• **PROBLEM TO SOLVE**
Examine the records below. Report how many of their lines contain the word "follows", with no other content.

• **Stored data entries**
☆ ☆ ☆
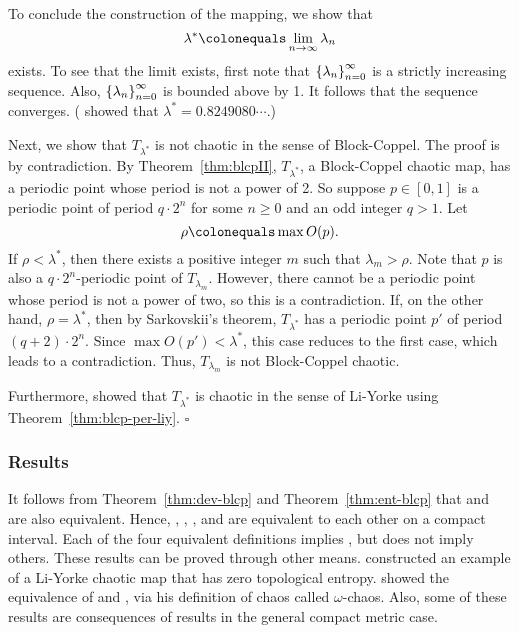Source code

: \documentclass[10pt,twoside,draft]{book}
\begin{document}
\begin{example}
To conclude the construction of the mapping, we show that
\begin{equation*}
  \lambda^* \ceq \lim\limits_{n \to \infty} \lambda_n
\end{equation*}
exists.
To see that the limit exists, first note that $\left \{ \lambda_n \right \}^{\infty}_{n = 0}$ is a strictly increasing sequence.
Also, $\left \{ \lambda_n \right \}^{\infty}_{n = 0}$ is bounded above by 1.
It follows that the sequence converges.
(\citet{misiurewicz1} showed that $\lambda^* = 0.8249080 \cdots$.)

Next, we show that $T_{\lambda^*}$ is not chaotic in the sense of Block-Coppel.
The proof is by contradiction.
By Theorem~\ref{thm:blcpII}, $T_{\lambda^*}$, a Block-Coppel chaotic map, has a periodic point whose period is not a power of 2.
So suppose $p \in [0,1]$ is a periodic point of period $q\cdot 2^n$ for some $n \geq 0$ and an odd integer $q > 1$.
Let 
\begin{equation*}
  \rho \ceq \max O(p).
\end{equation*}
If $\rho < \lambda^*$, then there exists a positive integer $m$ such that $\lambda_m > \rho$.
Note that $p$ is also a $q\cdot 2^n$-periodic point of $T_{\lambda_m}$.
However, there cannot be a periodic point whose period is not a power of two, so this is a contradiction.
If, on the other hand, $\rho = \lambda^*$, then by Sarkovskii's theorem, $T_{\lambda^*}$ has a periodic point $p'$ of period $(q+2)\cdot 2^n$.
Since $\max O(p') < \lambda^*$, this case reduces to the first case, which leads to a contradiction.
Thus, $T_{\lambda_m}$ is not Block-Coppel chaotic.

Furthermore, \citet[p.146]{blockcoppel} showed that $T_{\lambda^*}$ is chaotic in the sense of Li-Yorke using Theorem~\ref{thm:blcp-per-liy}. $\square$
\label{eg:counterexample}
\end{example}

\subsubsection*{Results}
It follows from Theorem~\ref{thm:dev-blcp} and Theorem~\ref{thm:ent-blcp} that \dev and \akm are also equivalent.
Hence, \dev, \wig, \blcp, and \akm are equivalent to each other on a compact interval.
Each of the four equivalent definitions implies \liy, but \liy does not imply others.
These results can be proved through other means.
\citet{smital} constructed an example of a Li-Yorke chaotic map that has zero topological entropy.
\citet{omegachaos} showed the equivalence of \dev and \akm, via his definition of chaos called $\omega$-chaos.
Also, some of these results are consequences of results in the general compact metric case.
\end{document}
☆ ☆ ☆
• **EXERCISE ANSWER**
2